Suppose that $k \in \{1, ..., N\}$. Let $\mathbf{x}_{k} = (x_{1k}, x_{2k}) \in \mathbb{R}^{2}$ and $\mathbf{y}_{k} = (y_{1k}, y_{2k}, y_{3k}) \in \mathbb{R}^{3}$ be two known vectors, and we want to find the $2 \times 3$ matrix $\mathbf{A}$ such that

 $\alpha_{k} \, \mathbf{x}_{k} = \mathbf{A} \, \mathbf{y}_{k}$

where $\alpha_{k} \neq 0$ is the unknown scalar factor related to equation k.

To get rid of the unknown scalars and obtain homogeneous equations, define the anti-symmetric matrix

 $$\mathbf{H} = \begin{pmatrix} 0 & -1 \\ 1 & 0 \end{pmatrix}$$

and multiply both sides of the equation with $\mathbf{x}_{k}^{T} \, \mathbf{H}$ from the left

$$\begin{align}
(\mathbf{x}_{k}^{T} \, \mathbf{H}) \, \alpha_{k} \, \mathbf{x}_{k} &= (\mathbf{x}_{k}^{T} \, \mathbf{H}) \, \mathbf{A} \, \mathbf{y}_{k} \\
\alpha_{k} \, \mathbf{x}_{k}^{T} \, \mathbf{H} \, \mathbf{x}_{k} &= \mathbf{x}_{k}^{T} \, \mathbf{H} \, \mathbf{A} \, \mathbf{y}_{k}
\end{align}$$

Since $\mathbf{x}_{k}^{T} \, \mathbf{H} \, \mathbf{x}_{k} = 0,$ the following homogeneous equations, which no longer contain the unknown scalars, are at hand

 $\mathbf{x}_{k}^{T} \, \mathbf{H} \, \mathbf{A} \, \mathbf{y}_{k} = 0$

In order to solve $\mathbf{A}$ from this set of equations, consider the elements of the vectors $\mathbf{x}_{k}$ and $\mathbf{y}_{k}$ and matrix $\mathbf{A}$:

 $$\mathbf{x}_{k} = \begin{pmatrix} x_{1k} \\ x_{2k} \end{pmatrix}$$, $$\mathbf{y}_{k} = \begin{pmatrix} y_{1k} \\ y_{2k} \\ y_{3k} \end{pmatrix}$$, and $$\mathbf{A} = \begin{pmatrix} a_{11} & a_{12} & a_{13}\\ a_{21} & a_{22} & a_{23} \end{pmatrix}$$

and the above homogeneous equation becomes

 $0 = a_{11} \, x_{2k} \, y_{1k} - a_{21} \, x_{1k} \, y_{1k} + a_{12} \, x_{2k} \, y_{2k} - a_{22} \, x_{1k} \, y_{2k} + a_{13} \, x_{2k} \, y_{3k} - a_{23} \, x_{1k} \, y_{3k}$ for $\, k = 1, \ldots, N.$

This can also be written in the matrix form:

$0 = \mathbf{b}_{k}^{T} \, \mathbf{a}$ for $\, k = 1, \ldots, N$

where $\mathbf{b}_{k}$ and $\mathbf{a}$ both are 6-dimensional vectors defined as

 $$\mathbf{b}_{k} = \begin{pmatrix} x_{2k} \, y_{1k} \\ -x_{1k} \, y_{1k} \\ x_{2k} \, y_{2k} \\ -x_{1k} \, y_{2k} \\ x_{2k} \, y_{3k} \\ -x_{1k} \, y_{3k} \end{pmatrix}$$ and $$\mathbf{a} = \begin{pmatrix} a_{11} \\ a_{21} \\ a_{12} \\ a_{22} \\ a_{13} \\ a_{23} \end{pmatrix}.$$

So far, we have 1 equation and 6 unknowns.
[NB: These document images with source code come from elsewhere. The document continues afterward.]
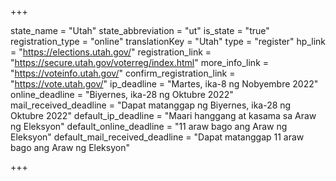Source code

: +++

state_name = "Utah"
state_abbreviation = "ut"
is_state = "true"
registration_type = "online"
translationKey = "Utah"
type = "register"
hp_link = "https://elections.utah.gov/"
registration_link = "https://secure.utah.gov/voterreg/index.html"
more_info_link = "https://voteinfo.utah.gov/"
confirm_registration_link = "https://vote.utah.gov/"
ip_deadline = "Martes, ika-8 ng Nobyembre 2022"
online_deadline = "Biyernes, ika-28 ng Oktubre 2022"
mail_received_deadline = "Dapat matanggap ng Biyernes, ika-28 ng Oktubre 2022"
default_ip_deadline = "Maari hanggang at kasama sa  Araw ng Eleksyon"
default_online_deadline = "11 araw bago ang Araw ng Eleksyon"
default_mail_received_deadline = "Dapat matanggap 11 araw bago ang Araw ng Eleksyon"

+++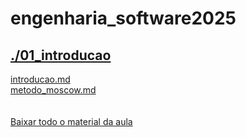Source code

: # engenharia_software2025 <br>
## [./01_introducao](https://github.com/IgorAvilaPereira/engenharia_software2025/tree/main/./01_introducao) <br>
[introducao.md](https://github.com/IgorAvilaPereira/engenharia_software2025/blob/main/./01_introducao/introducao.md) <br>
[metodo_moscow.md](https://github.com/IgorAvilaPereira/engenharia_software2025/blob/main/./01_introducao/metodo_moscow.md) <br>
<br><br>[Baixar todo o material da aula](https://download-directory.github.io/?url=http://github.com/IgorAvilaPereira/engenharia_software2025/tree/main/01_aula1) <br><br>
&nbsp;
A set of homogeneous equations can be written in the matrix form

$\mathbf{0} = \mathbf{B} \, \mathbf{a}$

where $\mathbf{B}$ is a $N \times 6$ matrix which holds the known vectors $\mathbf{b}_{k}$ in its rows. The unknown $\mathbf{a}$ can be determined, for example, by a singular value decomposition of $\mathbf{B}$; $\mathbf{a}$ is a right singular vector of $\mathbf{B}$ corresponding to a singular value that equals zero. Once $\mathbf{a}$ has been determined, the elements of matrix $\mathbf{A}$ can rearranged from vector $\mathbf{a}$. Notice that the scaling of $\mathbf{a}$ or $\mathbf{A}$ is not important (except that it must be non-zero) since the defining equations already allow for unknown scaling.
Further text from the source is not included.